I called my friend yesterday evening only to notice that he had cancelled my call and added me into a Whatsapp call with a set of old CET (College of Engineering, Trivandrum) friends. We were discussing such weighty topics such as playing 56 bluff online and the source code for such programs. A guy who doesn’t know how to boil milk was weighing on how to bake the ideal cake. Of course, the conversation soon veered to COVID and its origins. Each theory was more bizarre than the other. I was admiring my friends for their creativity, as Picasso says “The chief enemy of creativity is good sense.”
In the middle of the conversations, my friend asked me why I called him. To which I said, ” I was finishing my blog on college and wanted to do a last-minute check whether we had a subject called humanities in our engineering curriculum”. I told him since you are the only one to my knowledge who attended most of the classes it was always appropriate to check with you rather with my other CET mates.
Every morning, throughout the week, we make it a point to wake up our elder daughter at 6.45 AM before she snoozes the alarm clock. One day we noticed that the online class was on but she was head down (sleeping) in front of the laptop. The best person to deal with such situations are always moms from my experience. My wife later said, ” I feel pity that she has to learn statistics at 7 AM”. To that statement, I said, ” My biggest head down class was Humanities”. I used to wonder why we needed Humanities in Engineering?
I was reminded of my engineering college days last week when CET celebrated 81 years. A top executive, who happened to be from an older batch of CET, shared some pictures on WhatsApp So I decided to rewind that tape of life 26 years. It was time to share some “CET” tales.
My father wanted me to become an engineer. My mother encouraged me to pursue that track. My grandfather always mentioned Electrical Engineering and told me stories about the first engineering college. I had a set of school friends who were also pursuing admission into Engineering. Back in those days, the common joke was if someone asks you why you got into engineering, the immediate response was “I did not get into medical.” Looking back, connecting those dots, I was reminded of this Les Brown quote, ” you have to believe in someone’s belief in you before your beliefs start kicking in“.

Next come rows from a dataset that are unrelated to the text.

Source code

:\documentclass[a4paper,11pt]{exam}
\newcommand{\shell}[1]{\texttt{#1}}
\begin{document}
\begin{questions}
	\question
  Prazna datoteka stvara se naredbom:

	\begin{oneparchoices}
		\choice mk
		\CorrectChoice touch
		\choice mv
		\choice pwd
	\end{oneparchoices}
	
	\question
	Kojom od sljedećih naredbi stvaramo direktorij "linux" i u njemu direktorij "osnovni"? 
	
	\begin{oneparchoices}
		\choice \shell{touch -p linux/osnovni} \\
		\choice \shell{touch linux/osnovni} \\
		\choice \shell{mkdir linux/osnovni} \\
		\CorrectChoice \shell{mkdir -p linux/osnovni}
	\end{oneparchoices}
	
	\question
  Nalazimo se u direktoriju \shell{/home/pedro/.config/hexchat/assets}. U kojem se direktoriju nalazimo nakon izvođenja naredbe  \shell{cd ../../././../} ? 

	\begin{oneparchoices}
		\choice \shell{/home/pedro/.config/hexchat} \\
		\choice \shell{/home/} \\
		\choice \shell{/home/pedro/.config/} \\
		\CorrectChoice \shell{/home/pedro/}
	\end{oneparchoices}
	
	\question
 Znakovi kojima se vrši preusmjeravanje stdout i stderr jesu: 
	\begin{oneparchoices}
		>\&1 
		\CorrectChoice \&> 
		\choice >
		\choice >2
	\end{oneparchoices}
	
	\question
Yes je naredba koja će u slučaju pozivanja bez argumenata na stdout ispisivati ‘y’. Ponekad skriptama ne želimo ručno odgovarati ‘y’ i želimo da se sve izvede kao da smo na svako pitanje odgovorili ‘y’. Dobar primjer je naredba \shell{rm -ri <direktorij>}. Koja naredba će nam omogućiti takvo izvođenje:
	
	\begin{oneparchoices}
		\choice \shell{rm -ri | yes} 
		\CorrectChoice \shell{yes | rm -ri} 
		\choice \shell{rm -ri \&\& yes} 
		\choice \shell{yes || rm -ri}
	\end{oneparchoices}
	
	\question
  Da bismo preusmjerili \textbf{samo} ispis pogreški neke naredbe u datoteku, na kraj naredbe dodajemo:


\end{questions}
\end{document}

CET with its heritage of 81 years stands out as one of the best Engineering Institutions in Kerala. I made a lot of professional connections just because I had the Institutional tag. I had to excuse myself also in my professional conversations when it used to go deeper into engineering subjects! We had a large campus and I was always a curious explorer. My days in CET were all about minimum daily studies and maximum last-minute learnings for exams. That habit still persists. In fact, my mother-in-law once asked my wife “Can we plan a trip in the next 3 months”. My wife’s immediate response was, ” Be prepared for some last-minute changes”.
One of the dreams I cherished was to get down the CET college bus from a bus stop close to my house and I wanted to walk with that T Scale to my house and show the world. Some facts about engineers are just meant to be.
We did have our set of problems of living within a budget for petrol, food, and entertainment but we engineered our own solutions. We are in a WhatsApp world where we are connected more than before and I am glad that our college communities are very active in different spheres from social causes to health, and entrepreneurship. Once in a while, I do contact our Bangalore CET proxy mates. If I laugh out loud (LOL) my wife and kids will still tell me ” We know you have been speaking to your engineering mates.” During the lockdown, we did have our zoom meetings and kept the spirits alive and thriving. We can deal with problems, engineer solutions and on the way have a lot of fun.
Esprit de corps is a feeling of loyalty and pride that is shared by the members of a group who consider themselves to be different from other people in some special way. That is what I felt about being in CET and of course with the Royal Mechs (as we Mechanical Engineers called ourselves). My campus anecdotes are dotted with fun, frolic, and enjoyment. I have to admit how lightly we took things and that’s where I developed sarcasm as an offshoot, thanks to my proxy mates. Proxy mates are friends who are there for us in the class, whenever our roll numbers are called to the extent that I used to forget my roll number and remember others’. Our Edutainment in college was one of the motivating factors to smell the coffee every day, kick start my bike, and land in the campus.
On reflection, I do have the answer to why we were taught humanities in engineering college. As they say, “If they master the humanities, it can provide tools for extending their shelf life.” One of the most important aspects of engineering is effective communication, both verbal and written. Humanities study can strengthen the ability of engineers to work and communicate with others. That was on display when we met last year to celebrate our silver jubilee. The kind of effort our organizers put in was commendable and the common thread was love, care, and support which is the building block of humanity. Today in these times the world needs it more than ever. Humanity in engineering stopped me in my tracks. In today’s world, all the front line workers are engineering humanity and saving lives.
My friends forever from college campus became part of my life as well. Out of the CET gate, we responded to my father’s, grandfather’s and mother’s wish with not one but three CETians. My brother in law from the same batch and my sister from 2000 batch.
Hail my ALMA MATER CET for giving me creative friends for life. Live it up for CET for being that bus in my life, for making me good enough, for making me aware that there is a world out there for me to find.